Even the cache drives used by OSA in the early days are anemic in performance compared to modern NVMe drives Modern NVMe drives are absolute monsters, and even with data services, and distributed data protection and other overheads in the I/O path they can deliver sub ms response times and six figure IOPS per nodes.
What about low activity edge locations?
I sometimes see people ask about hybrid for small embedded edge sites, trying to chase low cost but other benefits to ESA > OSA hybrid continue.
- ESA supports nested RAID inside the hosts for added durability. A simple 2+1 RAID 5 can be used inside of a 2 node configuration that can survive the loss of a host, the witness, and a drive in the remaining host.
- The Environmental tolerance of NVMe drives (heat, vibration, lower quality air) tends to result in less operationally expensive drive replacements.
- The Bit error rate of NVMe flash drives are significantly superior to even Enterprise NL-SAS drives.
What about Backup targets?
This blog is not highlighting a new trend. Archive tier and “copies of copies” generally are the only place that NL-SAS drives end up deployed. Increasing the industry is seeing QLC chosen as a better target for “Primary backups.” Waiting 7 hours to recover a production environment from ransomware or accidental deletion. The NL-SAS backed storage makes more sense for “beyond 90 day” and “legally mandated multi-year retention” archives. Ideally a fully hydrated “replica” on a VLR replicated cluster is ideal for stuff that wants a “minutes” recovery time objective, rather than an hour or days recovery time that NL-SAS backed dedupe appliances often deliver on.

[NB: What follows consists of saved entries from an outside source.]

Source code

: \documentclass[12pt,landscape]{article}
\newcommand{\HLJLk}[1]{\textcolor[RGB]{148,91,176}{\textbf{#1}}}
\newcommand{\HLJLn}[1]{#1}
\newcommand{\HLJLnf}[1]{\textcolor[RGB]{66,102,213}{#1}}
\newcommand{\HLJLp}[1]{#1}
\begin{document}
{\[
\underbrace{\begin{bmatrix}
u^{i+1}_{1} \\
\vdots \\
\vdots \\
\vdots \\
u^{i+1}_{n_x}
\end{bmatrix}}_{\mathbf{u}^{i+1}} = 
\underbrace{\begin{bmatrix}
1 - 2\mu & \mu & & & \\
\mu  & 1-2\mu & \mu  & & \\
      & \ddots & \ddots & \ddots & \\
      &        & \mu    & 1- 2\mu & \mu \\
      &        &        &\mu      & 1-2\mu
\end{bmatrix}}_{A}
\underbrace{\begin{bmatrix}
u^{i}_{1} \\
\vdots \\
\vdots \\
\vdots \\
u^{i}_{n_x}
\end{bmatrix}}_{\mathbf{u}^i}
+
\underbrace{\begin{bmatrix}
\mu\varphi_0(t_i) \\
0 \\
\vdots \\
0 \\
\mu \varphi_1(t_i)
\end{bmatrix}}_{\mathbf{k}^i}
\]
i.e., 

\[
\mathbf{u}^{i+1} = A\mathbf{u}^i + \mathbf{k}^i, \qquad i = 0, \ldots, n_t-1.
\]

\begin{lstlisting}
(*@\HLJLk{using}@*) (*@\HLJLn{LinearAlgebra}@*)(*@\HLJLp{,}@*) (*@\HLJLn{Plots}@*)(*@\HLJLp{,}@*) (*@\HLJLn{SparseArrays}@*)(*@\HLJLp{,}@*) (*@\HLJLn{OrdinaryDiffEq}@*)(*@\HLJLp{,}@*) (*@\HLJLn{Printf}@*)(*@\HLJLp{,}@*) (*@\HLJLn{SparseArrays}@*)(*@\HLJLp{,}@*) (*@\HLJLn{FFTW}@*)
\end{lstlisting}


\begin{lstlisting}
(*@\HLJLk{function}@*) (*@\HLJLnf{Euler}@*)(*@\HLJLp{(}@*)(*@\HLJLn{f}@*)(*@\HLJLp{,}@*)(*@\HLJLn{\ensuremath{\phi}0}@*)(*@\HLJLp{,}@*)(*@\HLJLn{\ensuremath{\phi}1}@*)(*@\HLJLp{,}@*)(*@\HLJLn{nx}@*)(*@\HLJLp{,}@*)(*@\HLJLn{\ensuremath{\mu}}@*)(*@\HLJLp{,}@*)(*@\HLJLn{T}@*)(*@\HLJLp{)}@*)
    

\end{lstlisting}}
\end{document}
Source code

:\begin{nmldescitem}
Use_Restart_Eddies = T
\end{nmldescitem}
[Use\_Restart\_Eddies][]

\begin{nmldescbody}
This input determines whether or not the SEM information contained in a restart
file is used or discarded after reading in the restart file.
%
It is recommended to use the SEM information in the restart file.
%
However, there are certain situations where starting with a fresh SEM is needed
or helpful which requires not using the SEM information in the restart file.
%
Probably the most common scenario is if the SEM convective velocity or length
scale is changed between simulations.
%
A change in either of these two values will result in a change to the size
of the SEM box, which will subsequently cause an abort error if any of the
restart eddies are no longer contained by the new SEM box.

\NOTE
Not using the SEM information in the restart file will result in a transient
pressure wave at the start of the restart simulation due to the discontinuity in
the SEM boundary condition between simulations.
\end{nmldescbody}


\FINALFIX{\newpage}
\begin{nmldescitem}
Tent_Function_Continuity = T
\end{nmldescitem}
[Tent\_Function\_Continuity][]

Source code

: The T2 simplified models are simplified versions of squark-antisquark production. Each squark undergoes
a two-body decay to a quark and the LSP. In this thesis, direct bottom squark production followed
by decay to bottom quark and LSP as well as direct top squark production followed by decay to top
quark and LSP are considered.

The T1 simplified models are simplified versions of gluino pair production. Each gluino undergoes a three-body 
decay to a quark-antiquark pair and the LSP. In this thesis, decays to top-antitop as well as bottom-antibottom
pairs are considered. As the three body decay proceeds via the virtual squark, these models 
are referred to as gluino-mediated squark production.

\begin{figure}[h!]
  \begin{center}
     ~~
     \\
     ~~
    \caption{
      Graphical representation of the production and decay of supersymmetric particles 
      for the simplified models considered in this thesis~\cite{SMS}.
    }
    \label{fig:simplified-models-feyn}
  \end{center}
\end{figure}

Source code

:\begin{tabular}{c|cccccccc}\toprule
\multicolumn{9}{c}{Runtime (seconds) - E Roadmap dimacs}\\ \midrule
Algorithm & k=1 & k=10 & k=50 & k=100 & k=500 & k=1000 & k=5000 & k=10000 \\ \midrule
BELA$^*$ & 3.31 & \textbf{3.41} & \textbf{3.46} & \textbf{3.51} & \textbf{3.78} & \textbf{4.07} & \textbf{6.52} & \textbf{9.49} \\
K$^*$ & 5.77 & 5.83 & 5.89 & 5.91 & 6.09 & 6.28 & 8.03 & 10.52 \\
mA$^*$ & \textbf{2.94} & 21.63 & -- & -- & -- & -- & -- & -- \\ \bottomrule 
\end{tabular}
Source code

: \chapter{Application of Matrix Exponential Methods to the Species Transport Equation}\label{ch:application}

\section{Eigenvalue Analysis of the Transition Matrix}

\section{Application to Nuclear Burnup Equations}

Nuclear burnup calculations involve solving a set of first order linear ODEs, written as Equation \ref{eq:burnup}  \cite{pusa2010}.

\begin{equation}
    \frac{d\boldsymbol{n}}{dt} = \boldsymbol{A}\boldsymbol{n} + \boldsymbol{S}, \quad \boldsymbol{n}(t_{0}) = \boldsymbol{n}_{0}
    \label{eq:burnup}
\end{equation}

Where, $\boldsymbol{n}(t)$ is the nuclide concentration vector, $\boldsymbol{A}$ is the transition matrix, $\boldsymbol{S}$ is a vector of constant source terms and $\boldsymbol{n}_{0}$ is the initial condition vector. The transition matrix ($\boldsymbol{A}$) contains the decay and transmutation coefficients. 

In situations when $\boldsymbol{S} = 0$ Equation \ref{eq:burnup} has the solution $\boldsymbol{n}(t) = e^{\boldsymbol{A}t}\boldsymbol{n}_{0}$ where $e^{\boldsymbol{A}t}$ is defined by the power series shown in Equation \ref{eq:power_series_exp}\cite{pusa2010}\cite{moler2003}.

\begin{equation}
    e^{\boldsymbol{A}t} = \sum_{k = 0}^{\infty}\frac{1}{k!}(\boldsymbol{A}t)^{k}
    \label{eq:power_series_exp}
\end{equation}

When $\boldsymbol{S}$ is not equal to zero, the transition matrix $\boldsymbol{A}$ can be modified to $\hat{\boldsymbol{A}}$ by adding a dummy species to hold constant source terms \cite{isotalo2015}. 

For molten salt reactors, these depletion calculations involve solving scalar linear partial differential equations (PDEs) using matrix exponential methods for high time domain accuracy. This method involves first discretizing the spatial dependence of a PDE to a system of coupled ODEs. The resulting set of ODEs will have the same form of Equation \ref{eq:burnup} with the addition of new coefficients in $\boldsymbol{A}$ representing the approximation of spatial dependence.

To be fair, NL-SAS drives (like tape!) are continuing to be sold in high volume. Their use case (like tape!) though has been pushed out of the way for newer, faster more cost effective solutions for production virtual machine and container workloads. If you have nostalgia for NL-SAS drives feel free to copy your offsite DSM backup target to a hyperscaler object storage bucket as that likely is where the bulk of NL-SAS drives are ending up these days. I will caution though that QLC and private cloud object storage repo’s are coming increasing for that use case.